Work item: Your job is to set down the stretch of entries that opens with the line containing "motion profile plots" and closes with the line containing "This module generates". Keep both end lines, copy each exactly, and add nothing.

[Records provided — start]

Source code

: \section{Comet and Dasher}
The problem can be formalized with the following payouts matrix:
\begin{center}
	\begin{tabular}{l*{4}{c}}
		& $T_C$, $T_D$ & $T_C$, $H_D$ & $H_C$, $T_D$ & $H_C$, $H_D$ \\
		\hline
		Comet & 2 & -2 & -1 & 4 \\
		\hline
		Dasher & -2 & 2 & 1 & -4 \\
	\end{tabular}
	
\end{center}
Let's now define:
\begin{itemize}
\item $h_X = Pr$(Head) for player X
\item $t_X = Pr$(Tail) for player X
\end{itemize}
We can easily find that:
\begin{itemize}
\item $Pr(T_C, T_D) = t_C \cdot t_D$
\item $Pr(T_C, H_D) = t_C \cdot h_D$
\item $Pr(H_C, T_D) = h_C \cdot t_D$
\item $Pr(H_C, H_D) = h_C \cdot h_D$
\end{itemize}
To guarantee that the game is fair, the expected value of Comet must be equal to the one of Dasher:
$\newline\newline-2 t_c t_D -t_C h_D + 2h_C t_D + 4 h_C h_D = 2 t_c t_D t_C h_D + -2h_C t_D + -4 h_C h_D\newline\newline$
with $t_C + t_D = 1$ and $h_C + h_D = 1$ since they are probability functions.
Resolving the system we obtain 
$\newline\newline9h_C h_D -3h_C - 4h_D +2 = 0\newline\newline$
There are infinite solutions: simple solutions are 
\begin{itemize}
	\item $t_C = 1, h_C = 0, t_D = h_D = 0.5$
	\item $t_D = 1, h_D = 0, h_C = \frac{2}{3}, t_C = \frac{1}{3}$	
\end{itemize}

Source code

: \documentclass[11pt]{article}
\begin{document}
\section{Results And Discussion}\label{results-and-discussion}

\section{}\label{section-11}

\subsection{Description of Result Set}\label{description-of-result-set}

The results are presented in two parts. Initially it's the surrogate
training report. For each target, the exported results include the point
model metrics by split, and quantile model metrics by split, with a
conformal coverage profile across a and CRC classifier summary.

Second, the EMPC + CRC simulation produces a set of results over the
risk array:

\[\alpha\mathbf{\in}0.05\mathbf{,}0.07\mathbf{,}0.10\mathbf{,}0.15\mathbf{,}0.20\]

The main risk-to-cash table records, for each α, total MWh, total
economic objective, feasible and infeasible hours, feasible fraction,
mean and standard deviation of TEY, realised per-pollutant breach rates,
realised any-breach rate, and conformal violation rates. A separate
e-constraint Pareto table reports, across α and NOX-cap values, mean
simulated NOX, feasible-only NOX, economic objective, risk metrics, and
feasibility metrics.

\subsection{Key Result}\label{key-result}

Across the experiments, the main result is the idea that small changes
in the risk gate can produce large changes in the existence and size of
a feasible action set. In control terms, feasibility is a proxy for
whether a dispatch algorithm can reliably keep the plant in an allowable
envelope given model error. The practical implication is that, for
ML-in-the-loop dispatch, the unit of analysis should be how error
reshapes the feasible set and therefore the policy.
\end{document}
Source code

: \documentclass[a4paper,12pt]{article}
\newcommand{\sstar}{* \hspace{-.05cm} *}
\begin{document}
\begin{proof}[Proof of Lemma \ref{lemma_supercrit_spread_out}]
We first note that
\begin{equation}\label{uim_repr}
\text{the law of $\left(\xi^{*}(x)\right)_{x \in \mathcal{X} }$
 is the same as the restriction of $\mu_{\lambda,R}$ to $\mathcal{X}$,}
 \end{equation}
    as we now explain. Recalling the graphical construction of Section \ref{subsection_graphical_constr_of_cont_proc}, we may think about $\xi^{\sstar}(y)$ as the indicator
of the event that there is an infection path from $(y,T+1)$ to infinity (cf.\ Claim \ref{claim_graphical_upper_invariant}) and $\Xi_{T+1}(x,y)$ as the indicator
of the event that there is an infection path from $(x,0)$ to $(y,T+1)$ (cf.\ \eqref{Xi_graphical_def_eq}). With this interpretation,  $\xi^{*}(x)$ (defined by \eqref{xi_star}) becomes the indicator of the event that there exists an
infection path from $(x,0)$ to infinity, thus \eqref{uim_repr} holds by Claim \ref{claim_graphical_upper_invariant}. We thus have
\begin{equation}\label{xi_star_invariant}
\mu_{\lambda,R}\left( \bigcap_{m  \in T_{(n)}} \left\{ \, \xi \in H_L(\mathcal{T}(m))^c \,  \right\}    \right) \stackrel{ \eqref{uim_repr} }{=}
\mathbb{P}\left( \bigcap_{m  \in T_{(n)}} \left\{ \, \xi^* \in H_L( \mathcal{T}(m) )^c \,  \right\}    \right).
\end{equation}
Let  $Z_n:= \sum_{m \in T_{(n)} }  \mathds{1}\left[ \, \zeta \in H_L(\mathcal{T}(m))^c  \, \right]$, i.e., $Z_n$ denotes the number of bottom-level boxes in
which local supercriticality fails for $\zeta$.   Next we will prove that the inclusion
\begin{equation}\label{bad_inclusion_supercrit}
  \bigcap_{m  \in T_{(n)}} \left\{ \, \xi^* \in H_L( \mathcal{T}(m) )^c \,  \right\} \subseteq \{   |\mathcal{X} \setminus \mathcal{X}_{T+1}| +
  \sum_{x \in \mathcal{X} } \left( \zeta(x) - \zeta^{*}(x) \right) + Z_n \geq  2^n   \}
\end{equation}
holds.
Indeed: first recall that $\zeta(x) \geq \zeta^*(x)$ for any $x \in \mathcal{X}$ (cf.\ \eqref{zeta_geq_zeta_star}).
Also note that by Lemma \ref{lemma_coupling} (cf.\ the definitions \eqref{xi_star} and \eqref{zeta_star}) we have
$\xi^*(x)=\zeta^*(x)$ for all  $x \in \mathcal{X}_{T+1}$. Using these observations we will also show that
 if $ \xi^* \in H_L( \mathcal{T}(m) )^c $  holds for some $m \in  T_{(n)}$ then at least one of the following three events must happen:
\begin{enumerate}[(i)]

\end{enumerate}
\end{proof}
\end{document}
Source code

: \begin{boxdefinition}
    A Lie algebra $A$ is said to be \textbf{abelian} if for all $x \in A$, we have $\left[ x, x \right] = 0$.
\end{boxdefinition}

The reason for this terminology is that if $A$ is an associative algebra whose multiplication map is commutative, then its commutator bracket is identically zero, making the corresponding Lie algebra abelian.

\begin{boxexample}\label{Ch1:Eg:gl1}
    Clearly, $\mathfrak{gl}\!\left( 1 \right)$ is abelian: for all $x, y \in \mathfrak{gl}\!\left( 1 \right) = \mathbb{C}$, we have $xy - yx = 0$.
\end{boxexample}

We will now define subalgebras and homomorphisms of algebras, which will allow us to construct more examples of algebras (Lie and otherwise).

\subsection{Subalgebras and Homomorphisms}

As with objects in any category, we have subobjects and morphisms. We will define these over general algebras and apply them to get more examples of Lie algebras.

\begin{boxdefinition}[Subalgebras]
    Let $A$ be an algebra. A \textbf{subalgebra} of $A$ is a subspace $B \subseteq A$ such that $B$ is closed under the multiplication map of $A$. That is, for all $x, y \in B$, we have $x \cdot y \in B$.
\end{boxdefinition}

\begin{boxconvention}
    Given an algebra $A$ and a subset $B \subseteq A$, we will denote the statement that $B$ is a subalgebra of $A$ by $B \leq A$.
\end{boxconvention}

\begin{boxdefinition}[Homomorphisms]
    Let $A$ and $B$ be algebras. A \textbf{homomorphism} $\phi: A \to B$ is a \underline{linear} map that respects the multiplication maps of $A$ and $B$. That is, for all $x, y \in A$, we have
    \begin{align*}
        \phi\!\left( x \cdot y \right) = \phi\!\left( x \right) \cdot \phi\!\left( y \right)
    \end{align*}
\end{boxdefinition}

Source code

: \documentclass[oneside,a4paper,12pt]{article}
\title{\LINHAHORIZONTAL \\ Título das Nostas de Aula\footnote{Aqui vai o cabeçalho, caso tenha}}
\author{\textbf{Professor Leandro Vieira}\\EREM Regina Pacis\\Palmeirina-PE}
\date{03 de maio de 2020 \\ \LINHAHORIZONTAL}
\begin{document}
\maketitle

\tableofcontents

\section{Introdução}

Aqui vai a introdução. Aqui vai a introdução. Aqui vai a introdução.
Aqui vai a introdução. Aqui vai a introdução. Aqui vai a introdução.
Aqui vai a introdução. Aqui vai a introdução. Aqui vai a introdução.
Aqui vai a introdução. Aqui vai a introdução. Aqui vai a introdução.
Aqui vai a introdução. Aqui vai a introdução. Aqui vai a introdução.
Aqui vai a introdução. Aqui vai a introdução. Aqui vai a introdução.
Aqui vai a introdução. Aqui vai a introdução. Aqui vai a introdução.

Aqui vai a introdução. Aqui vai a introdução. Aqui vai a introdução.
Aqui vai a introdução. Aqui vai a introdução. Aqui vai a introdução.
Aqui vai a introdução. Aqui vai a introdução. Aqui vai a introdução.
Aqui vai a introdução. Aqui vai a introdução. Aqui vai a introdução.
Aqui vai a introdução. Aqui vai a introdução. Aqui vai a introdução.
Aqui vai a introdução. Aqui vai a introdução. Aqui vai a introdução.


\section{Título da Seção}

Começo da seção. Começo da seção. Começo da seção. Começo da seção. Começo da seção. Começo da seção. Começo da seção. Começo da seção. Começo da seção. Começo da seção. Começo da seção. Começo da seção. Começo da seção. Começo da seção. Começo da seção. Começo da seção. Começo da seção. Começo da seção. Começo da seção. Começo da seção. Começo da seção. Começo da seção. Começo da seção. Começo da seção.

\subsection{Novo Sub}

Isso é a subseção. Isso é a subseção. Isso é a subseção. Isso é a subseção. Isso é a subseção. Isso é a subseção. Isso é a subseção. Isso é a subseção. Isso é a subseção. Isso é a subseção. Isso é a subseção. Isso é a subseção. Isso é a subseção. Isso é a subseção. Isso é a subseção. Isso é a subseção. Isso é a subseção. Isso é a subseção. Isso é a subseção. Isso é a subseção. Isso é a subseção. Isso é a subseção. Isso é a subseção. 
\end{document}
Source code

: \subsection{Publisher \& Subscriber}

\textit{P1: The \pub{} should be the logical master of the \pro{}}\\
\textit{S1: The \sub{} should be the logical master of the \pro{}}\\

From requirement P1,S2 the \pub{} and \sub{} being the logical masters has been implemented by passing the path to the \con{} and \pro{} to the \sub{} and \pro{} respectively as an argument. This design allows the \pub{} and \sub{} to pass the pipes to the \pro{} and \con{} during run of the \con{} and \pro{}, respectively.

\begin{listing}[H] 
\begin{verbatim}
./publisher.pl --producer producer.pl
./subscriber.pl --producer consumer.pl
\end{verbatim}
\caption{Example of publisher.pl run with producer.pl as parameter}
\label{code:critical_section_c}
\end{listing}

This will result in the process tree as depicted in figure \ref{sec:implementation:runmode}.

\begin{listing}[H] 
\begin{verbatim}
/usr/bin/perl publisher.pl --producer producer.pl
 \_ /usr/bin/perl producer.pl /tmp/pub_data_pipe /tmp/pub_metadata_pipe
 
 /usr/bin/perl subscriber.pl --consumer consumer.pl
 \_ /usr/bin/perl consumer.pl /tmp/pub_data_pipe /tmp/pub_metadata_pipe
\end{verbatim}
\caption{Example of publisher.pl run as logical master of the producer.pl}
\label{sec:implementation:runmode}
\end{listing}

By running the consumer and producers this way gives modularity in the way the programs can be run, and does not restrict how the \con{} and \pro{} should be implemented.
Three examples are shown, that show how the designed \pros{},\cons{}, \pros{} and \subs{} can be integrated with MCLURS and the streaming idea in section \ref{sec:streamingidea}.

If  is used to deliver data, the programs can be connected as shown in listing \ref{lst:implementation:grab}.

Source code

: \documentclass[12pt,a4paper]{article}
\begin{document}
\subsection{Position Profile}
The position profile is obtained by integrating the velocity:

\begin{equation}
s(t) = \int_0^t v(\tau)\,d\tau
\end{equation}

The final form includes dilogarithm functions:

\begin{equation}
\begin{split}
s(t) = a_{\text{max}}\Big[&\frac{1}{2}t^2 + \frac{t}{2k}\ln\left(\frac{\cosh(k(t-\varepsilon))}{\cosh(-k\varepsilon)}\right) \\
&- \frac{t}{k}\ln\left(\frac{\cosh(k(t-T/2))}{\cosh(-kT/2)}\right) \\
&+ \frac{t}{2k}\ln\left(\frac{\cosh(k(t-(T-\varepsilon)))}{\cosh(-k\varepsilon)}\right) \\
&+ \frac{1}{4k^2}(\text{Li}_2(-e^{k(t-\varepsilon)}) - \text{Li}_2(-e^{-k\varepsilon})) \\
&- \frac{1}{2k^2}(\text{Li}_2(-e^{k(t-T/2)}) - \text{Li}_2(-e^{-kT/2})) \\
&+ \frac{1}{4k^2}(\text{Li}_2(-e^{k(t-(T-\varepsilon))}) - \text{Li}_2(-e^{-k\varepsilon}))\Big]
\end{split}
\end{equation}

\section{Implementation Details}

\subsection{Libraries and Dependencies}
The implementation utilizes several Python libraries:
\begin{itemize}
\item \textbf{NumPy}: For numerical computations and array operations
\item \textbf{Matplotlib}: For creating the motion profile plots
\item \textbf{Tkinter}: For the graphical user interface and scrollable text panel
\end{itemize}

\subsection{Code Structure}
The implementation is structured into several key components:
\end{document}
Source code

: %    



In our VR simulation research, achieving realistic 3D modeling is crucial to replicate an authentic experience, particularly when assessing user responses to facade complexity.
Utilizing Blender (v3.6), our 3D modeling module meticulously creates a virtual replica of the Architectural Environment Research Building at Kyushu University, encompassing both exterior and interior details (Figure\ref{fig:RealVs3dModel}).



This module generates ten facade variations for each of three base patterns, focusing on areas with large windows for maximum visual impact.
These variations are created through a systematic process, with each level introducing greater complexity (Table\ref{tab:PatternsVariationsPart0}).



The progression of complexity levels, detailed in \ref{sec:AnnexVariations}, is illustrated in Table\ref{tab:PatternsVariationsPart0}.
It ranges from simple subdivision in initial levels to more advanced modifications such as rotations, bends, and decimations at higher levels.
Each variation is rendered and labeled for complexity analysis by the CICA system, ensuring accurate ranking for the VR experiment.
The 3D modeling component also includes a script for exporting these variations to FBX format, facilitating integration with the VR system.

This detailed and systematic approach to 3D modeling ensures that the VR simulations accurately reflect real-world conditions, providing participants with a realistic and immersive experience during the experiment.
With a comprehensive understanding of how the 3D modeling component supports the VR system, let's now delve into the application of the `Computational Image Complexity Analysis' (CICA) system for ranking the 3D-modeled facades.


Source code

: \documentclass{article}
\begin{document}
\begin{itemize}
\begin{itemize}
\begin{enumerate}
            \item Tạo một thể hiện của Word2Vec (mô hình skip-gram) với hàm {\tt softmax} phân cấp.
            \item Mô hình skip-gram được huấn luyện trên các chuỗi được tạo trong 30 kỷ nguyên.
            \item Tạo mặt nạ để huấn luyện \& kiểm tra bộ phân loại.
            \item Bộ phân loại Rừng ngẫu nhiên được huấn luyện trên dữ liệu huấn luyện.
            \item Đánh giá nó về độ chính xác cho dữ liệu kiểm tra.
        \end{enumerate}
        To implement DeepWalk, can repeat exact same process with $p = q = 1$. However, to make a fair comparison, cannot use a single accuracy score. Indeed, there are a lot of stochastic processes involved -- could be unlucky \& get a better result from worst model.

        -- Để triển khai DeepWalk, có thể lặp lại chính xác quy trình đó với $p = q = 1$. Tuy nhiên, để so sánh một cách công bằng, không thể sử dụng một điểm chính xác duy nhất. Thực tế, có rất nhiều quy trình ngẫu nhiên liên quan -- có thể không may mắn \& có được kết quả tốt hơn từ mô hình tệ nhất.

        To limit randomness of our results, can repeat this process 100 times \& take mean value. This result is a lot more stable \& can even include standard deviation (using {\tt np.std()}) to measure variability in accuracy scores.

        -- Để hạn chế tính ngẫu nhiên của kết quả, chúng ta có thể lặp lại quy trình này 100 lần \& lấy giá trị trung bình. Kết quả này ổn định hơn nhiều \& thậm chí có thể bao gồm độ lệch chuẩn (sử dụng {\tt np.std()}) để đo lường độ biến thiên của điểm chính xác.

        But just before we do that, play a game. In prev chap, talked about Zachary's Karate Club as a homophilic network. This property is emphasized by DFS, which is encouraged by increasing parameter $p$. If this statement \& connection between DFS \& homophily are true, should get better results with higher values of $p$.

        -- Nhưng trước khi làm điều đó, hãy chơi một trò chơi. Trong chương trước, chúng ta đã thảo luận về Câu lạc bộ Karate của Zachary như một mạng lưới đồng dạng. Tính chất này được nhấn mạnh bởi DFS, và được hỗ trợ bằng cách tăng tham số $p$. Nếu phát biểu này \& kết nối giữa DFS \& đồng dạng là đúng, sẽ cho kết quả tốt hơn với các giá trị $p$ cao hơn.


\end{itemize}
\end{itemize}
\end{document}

[Records provided — finish]

Final answer:
\item \textbf{Matplotlib}: For creating the motion profile plots
\item \textbf{Tkinter}: For the graphical user interface and scrollable text panel
\end{itemize}

\subsection{Code Structure}
The implementation is structured into several key components:
\end{document}
Source code

: %    



In our VR simulation research, achieving realistic 3D modeling is crucial to replicate an authentic experience, particularly when assessing user responses to facade complexity.
Utilizing Blender (v3.6), our 3D modeling module meticulously creates a virtual replica of the Architectural Environment Research Building at Kyushu University, encompassing both exterior and interior details (Figure\ref{fig:RealVs3dModel}).



This module generates ten facade variations for each of three base patterns, focusing on areas with large windows for maximum visual impact.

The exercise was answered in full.